🤖 AI Summary
To address low answer diversity, weak relevance, and insufficient evidence faithfulness in large-scale dynamic web question answering, this paper proposes a clustering-enhanced Retrieval-Augmented Generation (RAG) framework. Methodologically, it integrates hybrid retrieval combining BM25 and Dense Passage Retrieval (DPR), applies K-Means semantic clustering to denoise retrieved evidence, designs cluster-level prompt generation and multi-stage answer synthesis for knowledge-complementary reasoning, and refines context quality via rule-based filtering and cross-encoder re-ranking. The key contributions are the first introduction of semantic clustering–driven context filtering and cluster-specific prompt aggregation. Evaluated on the FineWeb Sample-10BT benchmark, the framework achieves 2nd place in faithfulness and 7th in correctness on the official leaderboard, demonstrating its effectiveness and robustness over ultra-large-scale corpora.
📝 Abstract
We present TopClustRAG, a retrieval-augmented generation (RAG) system developed for the LiveRAG Challenge, which evaluates end-to-end question answering over large-scale web corpora. Our system employs a hybrid retrieval strategy combining sparse and dense indices, followed by K-Means clustering to group semantically similar passages.
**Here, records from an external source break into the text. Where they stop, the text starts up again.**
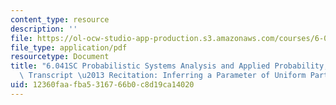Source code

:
 ```yaml
---
content_type: resource
description: ''
file: https://ol-ocw-studio-app-production.s3.amazonaws.com/courses/6-041sc-probabilistic-systems-analysis-and-applied-probability-fall-2013/12360faafba5316766b0c8d19ca14020_MIT6_041SCF13_Inferring_a_Parameter_of_Uniform_Part_1_300k.pdf
file_type: application/pdf
resourcetype: Document
title: "6.041SC Probabilistic Systems Analysis and Applied Probability, Fall 2013\
  \ Transcript \u2013 Recitation: Inferring a Parameter of Uniform Part 1"
uid: 12360faa-fba5-3167-66b0-c8d19ca14020
---
```

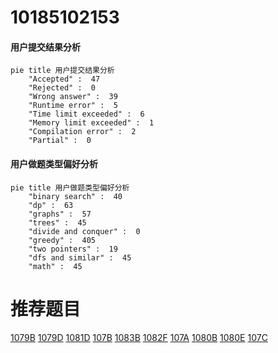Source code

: # 10185102153

<!-- tabs:start -->



#### **用户提交结果分析**

```mermaid
pie title 用户提交结果分析
    "Accepted" :  47
    "Rejected" :  0
    "Wrong answer" :  39
    "Runtime error" :  5
    "Time limit exceeded" :  6
    "Memory limit exceeded" :  1
    "Compilation error" :  2
    "Partial" :  0
```

#### **用户做题类型偏好分析**

```mermaid
pie title 用户做题类型偏好分析
    "binary search" :  40
    "dp" :  63
    "graphs" :  57
    "trees" :  45
    "divide and conquer" :  0
    "greedy" :  405
    "two pointers" :  19
    "dfs and similar" :  45
    "math" :  45
```



<!-- tabs:end -->
# 推荐题目
[1079B](https://codeforces.com/contest/1079/problem/B)
[1079D](https://codeforces.com/contest/1079/problem/D)
[1081D](https://codeforces.com/contest/1081/problem/D)
[107B](https://codeforces.com/contest/107/problem/B)
[1083B](https://codeforces.com/contest/1083/problem/B)
[1082F](https://codeforces.com/contest/1082/problem/F)
[107A](https://codeforces.com/contest/107/problem/A)
[1080B](https://codeforces.com/contest/1080/problem/B)
[1080E](https://codeforces.com/contest/1080/problem/E)
[107C](https://codeforces.com/contest/107/problem/C)
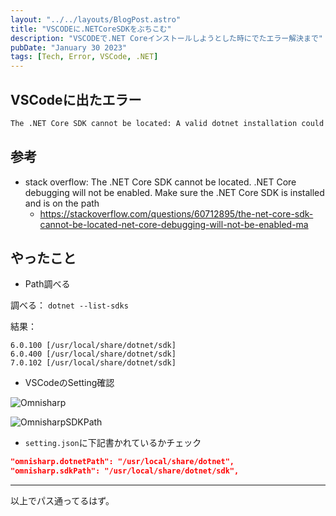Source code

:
 ```yaml
---
layout: "../../layouts/BlogPost.astro"
title: "VSCODEに.NETCoreSDKをぶちこむ"
description: "VSCODEで.NET Coreインストールしようとした時にでたエラー解決まで"
pubDate: "January 30 2023"
tags: [Tech, Error, VSCode, .NET]
---
```


## VSCodeに出たエラー

``` markdown
The .NET Core SDK cannot be located: A valid dotnet installation could not be found. .NET Core debugging will not be enabled. Make sure the .NET Core SDK is installed and is on the path.
```

## 参考

- stack overflow: The .NET Core SDK cannot be located. .NET Core debugging will not be enabled. Make sure the .NET Core SDK is installed and is on the path
  - https://stackoverflow.com/questions/60712895/the-net-core-sdk-cannot-be-located-net-core-debugging-will-not-be-enabled-ma

## やったこと

- Path調べる

調べる：
`dotnet --list-sdks`

結果：
``` shell
6.0.100 [/usr/local/share/dotnet/sdk]
6.0.400 [/usr/local/share/dotnet/sdk]
7.0.102 [/usr/local/share/dotnet/sdk]
```

- VSCodeのSetting確認

![Omnisharp](/assets/VSCError1.png)

![OmnisharpSDKPath](/assets/VSCError2.png)


- `setting.json`に下記書かれているかチェック

``` json
"omnisharp.dotnetPath": "/usr/local/share/dotnet",
"omnisharp.sdkPath": "/usr/local/share/dotnet/sdk",
```

---

以上でパス通ってるはず。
Representative passages from each cluster are used to construct cluster-specific prompts for a large language model (LLM), generating intermediate answers that are filtered, reranked, and finally synthesized into a single, comprehensive response. This multi-stage pipeline enhances answer diversity, relevance, and faithfulness to retrieved evidence. Evaluated on the FineWeb Sample-10BT dataset, TopClustRAG ranked 2nd in faithfulness and 7th in correctness on the official leaderboard, demonstrating the effectiveness of clustering-based context filtering and prompt aggregation in large-scale RAG systems.